Peugeot 308 CC 18in alloys

The 308 CC replaces the 307, one of the first cars fetauring a solid retractable roof to the Focus class. Unfortunately, Peugeot's convertible arrangements for the 307 did little for its styling. This, and significant extra weight that fell well short of freeing the car of tremors and shakes, resulted in a cabriolet that was better in theory than reality, rather like the 206 CC

But Peugeot has persevered with the concept – not least because it has sold an awful lot of these cars – and as with the 207 CC it has done much to overcome the shortcomings this time around. Not that the 308 CC is a lightweight, weighing 1480kg (at its lightest) to its predecessor’s 1528kg. But Peugeot claims the body is eight per cent more rigid.

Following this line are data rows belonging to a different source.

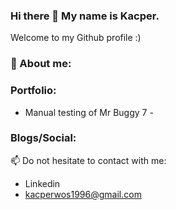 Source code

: ### Hi there 👋 My name is Kacper.

Welcome to my Github profile :)

### 👀 About me:

### Portfolio:
- Manual testing of Mr Buggy 7 -

### Blogs/Social:

📫 Do not hesitate to contact with me:
- Linkedin
- kacperwos1996@gmail.com

<!--
**Kacperw1213/Kacperw1213** is a ✨ _special_ ✨ repository because its `README.md` (this file) appears on your GitHub profile.

Here are some ideas to get you started:

- 🔭 I’m currently working on ...
- 🌱 I’m currently learning ...
- 👯 I’m looking to collaborate on ...
- 🤔 I’m looking for help with ...
- 💬 Ask me about ...
- 📫 How to reach me: ...
- 😄 Pronouns: ...
- ⚡ Fun fact: ...
-->
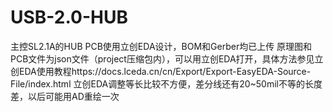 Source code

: # USB-2.0-HUB
主控SL2.1A的HUB
PCB使用立创EDA设计，BOM和Gerber均已上传
原理图和PCB文件为json文件（project压缩包内），可以用立创EDA打开，具体方法参见立创EDA使用教程https://docs.lceda.cn/cn/Export/Export-EasyEDA-Source-File/index.html
立创EDA调整等长比较不方便，差分线还有20~50mil不等的长度差，以后可能用AD重绘一次
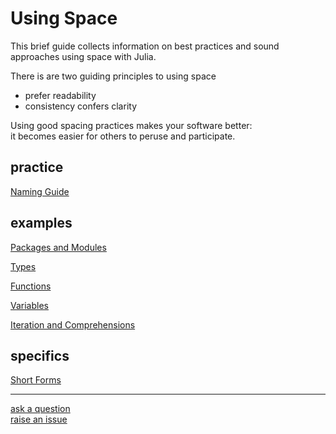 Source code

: # Using Space

This brief guide collects information on best practices and sound approaches using space with Julia.  

There is are two guiding principles to using space
- prefer readability
- consistency confers clarity

Using good spacing practices makes your software better:  
it becomes easier for others to peruse and participate.   

## practice

[Naming Guide](https://github.com/JuliaPraxis/Naming/blob/master/guides/NamingGuide.md)  

## examples

[Packages and Modules](https://github.com/JuliaPraxis/Naming/blob/master/guides/PackagesAndModules.md)   
   
   
[Types](https://github.com/JuliaPraxis/Naming/blob/master/guides/Types.md)  
  
  
[Functions](https://github.com/JuliaPraxis/Naming/blob/master/guides/Functions.md)  
    
   
[Variables](https://github.com/JuliaPraxis/Naming/blob/master/guides/Variables.md)   
  
  
[Iteration and Comprehensions](https://github.com/JuliaPraxis/Naming/blob/master/guides/IterationAndComprehensions.md)   
  
    
## specifics

[Short Forms](https://github.com/JuliaPraxis/Naming/blob/master/guides/ShortForms.md)


----
   
   [ask a question](https://gitter.im/JuliaPraxis/Naming)  
   [raise an issue](https://github.com/JuliaPraxis/Naming/issues)

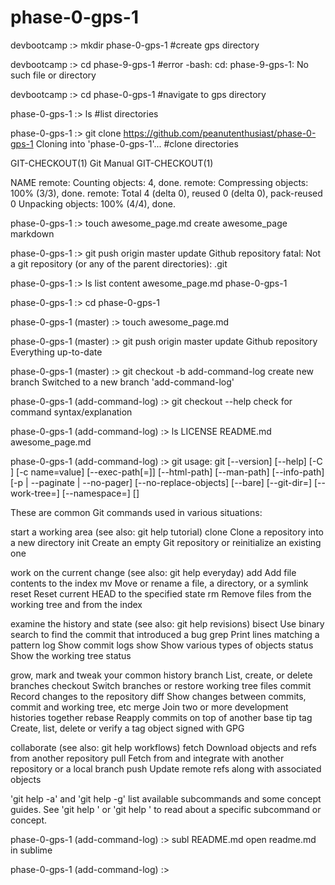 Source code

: # phase-0-gps-1

devbootcamp :> mkdir phase-0-gps-1 #create gps directory

devbootcamp :> cd phase-9-gps-1 #error
-bash: cd: phase-9-gps-1: No such file or directory

devbootcamp :> cd phase-0-gps-1 #navigate to gps directory

phase-0-gps-1 :> ls #list directories 

phase-0-gps-1 :> git clone https://github.com/peanutenthusiast/phase-0-gps-1
Cloning into 'phase-0-gps-1'... #clone directories
























GIT-CHECKOUT(1)                   Git Manual                   GIT-CHECKOUT(1)

NAME
remote: Counting objects: 4, done.
remote: Compressing objects: 100% (3/3), done.
remote: Total 4 (delta 0), reused 0 (delta 0), pack-reused 0
Unpacking objects: 100% (4/4), done.

phase-0-gps-1 :> touch awesome_page.md create awesome_page markdown

phase-0-gps-1 :> git push origin master update Github repository
fatal: Not a git repository (or any of the parent directories): .git

phase-0-gps-1 :> ls list content
awesome_page.md phase-0-gps-1

phase-0-gps-1 :> cd phase-0-gps-1 

phase-0-gps-1 (master) :> touch awesome_page.md

phase-0-gps-1 (master) :> git push origin master update Github repository
Everything up-to-date

phase-0-gps-1 (master) :> git checkout -b add-command-log create new branch
Switched to a new branch 'add-command-log'

phase-0-gps-1 (add-command-log) :> git checkout --help check for command syntax/explanation

phase-0-gps-1 (add-command-log) :> ls
LICENSE         README.md       awesome_page.md

phase-0-gps-1 (add-command-log) :> git
usage: git [--version] [--help] [-C <path>] [-c name=value]
           [--exec-path[=<path>]] [--html-path] [--man-path] [--info-path]
           [-p | --paginate | --no-pager] [--no-replace-objects] [--bare]
           [--git-dir=<path>] [--work-tree=<path>] [--namespace=<name>]
           <command> [<args>]

These are common Git commands used in various situations:

start a working area (see also: git help tutorial)
   clone      Clone a repository into a new directory
   init       Create an empty Git repository or reinitialize an existing one

work on the current change (see also: git help everyday)
   add        Add file contents to the index
   mv         Move or rename a file, a directory, or a symlink
   reset      Reset current HEAD to the specified state
   rm         Remove files from the working tree and from the index

examine the history and state (see also: git help revisions)
   bisect     Use binary search to find the commit that introduced a bug
   grep       Print lines matching a pattern
   log        Show commit logs
   show       Show various types of objects
   status     Show the working tree status

grow, mark and tweak your common history
   branch     List, create, or delete branches
   checkout   Switch branches or restore working tree files
   commit     Record changes to the repository
   diff       Show changes between commits, commit and working tree, etc
   merge      Join two or more development histories together
   rebase     Reapply commits on top of another base tip
   tag        Create, list, delete or verify a tag object signed with GPG

collaborate (see also: git help workflows)
   fetch      Download objects and refs from another repository
   pull       Fetch from and integrate with another repository or a local branch
   push       Update remote refs along with associated objects

'git help -a' and 'git help -g' list available subcommands and some
concept guides. See 'git help <command>' or 'git help <concept>'
to read about a specific subcommand or concept.

phase-0-gps-1 (add-command-log) :> subl README.md open readme.md in sublime

phase-0-gps-1 (add-command-log) :> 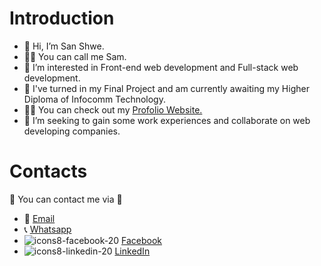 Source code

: # Introduction
- 👋 Hi, I’m San Shwe.
- 🙆‍♂️ You can call me Sam.
- 👀 I’m interested in Front-end web development and Full-stack web development.
- 🌱 I've turned in my Final Project and am currently awaiting my Higher Diploma of Infocomm Technology.
- 💁‍♂️ You can check out my <a href="https://sanshwe.vercel.app" target="_blank">Profolio Website.</a>
- 💞️ I’m seeking to gain some work experiences and collaborate on web developing companies.
# Contacts
👔 You can contact me via 👔
- 📧 <a href="mailto:sanxhwe@gmail.com" target="_blank">Email </a>
- 📞 <a href="https://wa.link/w4ifeg" target="_blank">Whatsapp </a>
- ![icons8-facebook-20](https://github.com/Sam-mx/Sam/assets/146705452/fb0f302c-55ed-4869-bf34-a70cfa7496c0) <a href="https://www.facebook.com/txanshwe/" target="_blank">Facebook</a>
- ![icons8-linkedin-20](https://github.com/Sam-mx/Sam/assets/146705452/d0c5975c-7272-4870-bb07-6da872e5e1ac) <a href="https://www.linkedin.com/in/san-shwe-564a32169/" target="_blank">LinkedIn </a>

<!---
San-Shwe-Sam/San-Shwe-Sam is a ✨ special ✨ repository because its `README.md` (this file) appears on your GitHub profile.
You can click the Preview link to take a look at your changes.
--->
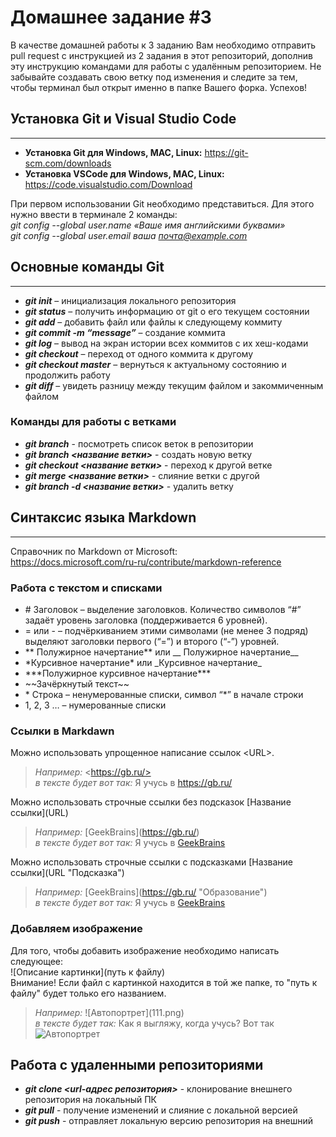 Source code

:# Домашнее задание #3

В качестве домашней работы к 3 заданию Вам необходимо отправить pull request с инструкцией из 2 задания в этот репозиторий, дополнив эту инструкцию командами для работы с удалённым репозиторием. Не забывайте создавать свою ветку под изменения и следите за тем, чтобы терминал был открыт именно в папке Вашего форка. Успехов!
## **Установка Git и Visual Studio Code**
---
- **Установка Git для Windows, MAC, Linux:** <https://git-scm.com/downloads>
- **Установка VSCode для Windows, MAC, Linux:** <https://code.visualstudio.com/Download>  

При первом использовании Git необходимо представиться.
Для этого нужно ввести в терминале 2 команды:  
*git config --global user.name «Ваше имя английскими буквами»*  
*git config --global user.email ваша почта@example.com*  
  
## **Основные команды Git**
---
 -  **_git init_** – инициализация локального репозитория  
 - **_git status_** – получить информацию от git о его текущем состоянии  
 - **_git add_** – добавить файл или файлы к следующему коммиту  
 - **_git commit -m “message”_** – создание коммита  
  - **_git log_** – вывод на экран истории всех коммитов с их хеш-кодами  
 - **_git checkout_** – переход от одного коммита к другому  
 - **_git checkout master_** – вернуться к актуальному состоянию и продолжить работу  
 - **_git diff_** – увидеть разницу между текущим файлом и закоммиченным файлом  
  
### **Команды для работы с ветками**  
 - **_git branch_** - посмотреть список веток в репозитории  
 - **_git branch <название ветки>_** - создать новую ветку  
 - **_git checkout <название ветки>_** - переход к другой ветке  
 - **_git merge <название ветки>_** - слияние ветки с другой  
 - **_git branch -d <название ветки>_** - удалить ветку 
## **Синтаксис языка Markdown**
---
 Справочник по Markdown от Microsoft:  
<https://docs.microsoft.com/ru-ru/contribute/markdown-reference>  
### **Работа с текстом и списками** 

- \# Заголовок – выделение заголовков. Количество символов “#” задаёт уровень заголовка (поддерживается 6 уровней).
- \= или - – подчёркиванием этими символами (не менее 3 подряд) выделяют заголовки
первого (“=”) и второго (“-”) уровней.  
- \** Полужирное начертание** или __ Полужирное начертание__  
- \*Курсивное начертание* или \_Курсивное начертание_  
- \*\*\*Полужирное курсивное начертание***  
- \~~Зачёркнутый текст~~  
- \* Строка – ненумерованные списки, символ “*” в начале строки  
- 1, 2, 3 … – нумерованные списки  
  
### **Ссылки в Markdawn**  
Можно использовать упрощенное написание ссылок \<URL>.  
> _Например:_ \<https://gb.ru/>  
> _в тексте будет вот так:_  Я учусь в <https://gb.ru/>  

Можно использовать строчные ссылки без подсказок \[Название ссылки]\(URL)  
> _Например:_ \[GeekBrains]\(https://gb.ru/)  
> _в тексте будет вот так:_ Я учусь в [GeekBrains](https://gb.ru/)  
  
Можно использовать строчные ссылки с подсказками \[Название ссылки]\(URL "Подсказка")
> _Например:_ \[GeekBrains]\(https://gb.ru/ "Образование")  
> _в тексте будет вот так:_ Я учусь в [GeekBrains](https://gb.ru/ "Образование")  
### **Добавляем изображение**
Для того, чтобы добавить изображение необходимо написать следующее:   
\![Описание картинки](путь к файлу)  
Внимание! Если файл с картинкой находится в той же папке, то "путь к файлу" будет только его названием.  
> _Например:_ \!\[Автопортрет](111.png)  
> _в тексте будет так:_ Как я выгляжу, когда учусь? Вот так ![Автопортрет](111.png)  
  
## **Работа с удаленными репозиториями**
- **_git clone <url-адрес репозитория>_** - клонирование внешнего репозитория на локальный ПК  
- **_git pull_** - получение изменений и слияние с локальной версией
 - **_git push_** - отправляет локальную версию репозитория на внешний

Doors are heavy; if you’re parked on a slope they can be difficult to hold open while grabbing bags from inside

The 308 CC is 3mm shorter of wheelbase than the 308 hatchback, but they share front-end crash structures. There are major differences elsewhere; the windscreen pillars are substantially strengthened, along with sills said to be capable of resisting a 12-tonne force. The windscreen frame provides rollover protection while the doors can withstand a 6.5-tonne force. Pop-up rollover bars protect rear-seat occupants. The front seats provide integral side and head ’bags, the latter a world first. The result is five NCAP occupant protection stars and 36 out of 37 points.

Peugeot has stuck with a two-piece roof design instead of the three-section assemblies employed by the Volkswagen Eos, which allow for a longer roof panel and less need for front and rear screens that extend into the roof to make up the difference. The advantage of Peugeot’s approach is less weight, less complexity and a bigger boot, roof down – but the flipside is a windscreen that extends rearwards to almost cover your head. It can also lead to ungainly styling, although the 308 CC suffers less here than its predecessor did.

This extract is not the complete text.